Even with welfare reform, the safety net spending has grown considerably since the pre-Reagan glory days of non neo-liberalism or whatever other crazy buzz words Gibbs wants to attach.
Loaded questions, I know, they're just rhetorical.
The whole idea here is to boost GDP and thus boost the amount of taxable income at a lower rate, which would then spur more GDP, and it cycles so on and so forth until we all have jetpacks and Aston Martins or something (all for that).
Point being, if you're getting more tax money, you can do more with that stuff.

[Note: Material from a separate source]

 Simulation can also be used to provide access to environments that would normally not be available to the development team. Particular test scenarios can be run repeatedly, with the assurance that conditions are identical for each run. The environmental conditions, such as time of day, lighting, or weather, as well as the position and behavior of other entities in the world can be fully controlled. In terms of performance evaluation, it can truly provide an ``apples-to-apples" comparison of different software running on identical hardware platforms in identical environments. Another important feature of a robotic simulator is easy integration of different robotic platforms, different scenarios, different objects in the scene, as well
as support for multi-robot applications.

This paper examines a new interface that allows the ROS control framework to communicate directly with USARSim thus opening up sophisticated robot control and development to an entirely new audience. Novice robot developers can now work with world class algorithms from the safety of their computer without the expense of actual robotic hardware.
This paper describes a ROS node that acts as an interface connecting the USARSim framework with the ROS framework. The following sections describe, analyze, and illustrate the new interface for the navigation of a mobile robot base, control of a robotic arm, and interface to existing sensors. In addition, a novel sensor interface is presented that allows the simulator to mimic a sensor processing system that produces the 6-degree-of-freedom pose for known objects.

See this is where I disagree. The point is to determine what ought to be the role of government and what ought not be then determine the most equitable way to fund that. The whole idea of government "management" of the economic cycle is problematic. It may work in theory but given politicians are the implementers we continually see efforts to prime the growth but not the reverse to cool excessive growth. As a result intervention fuels a boom/bust cycle while trying to eliminate it.
Alternatively what I'm arguing is that starting with a position that deficits are a revenue problem ignores the question of what government should be doing. Government naturally grows rather than shrinks and we are continually fighting over how to pay for the growth (supply-side or taxation).
If we start from a spending side (what should we be spending on) then we can address the taxation side. Otherwise, the tail is wagging the dog.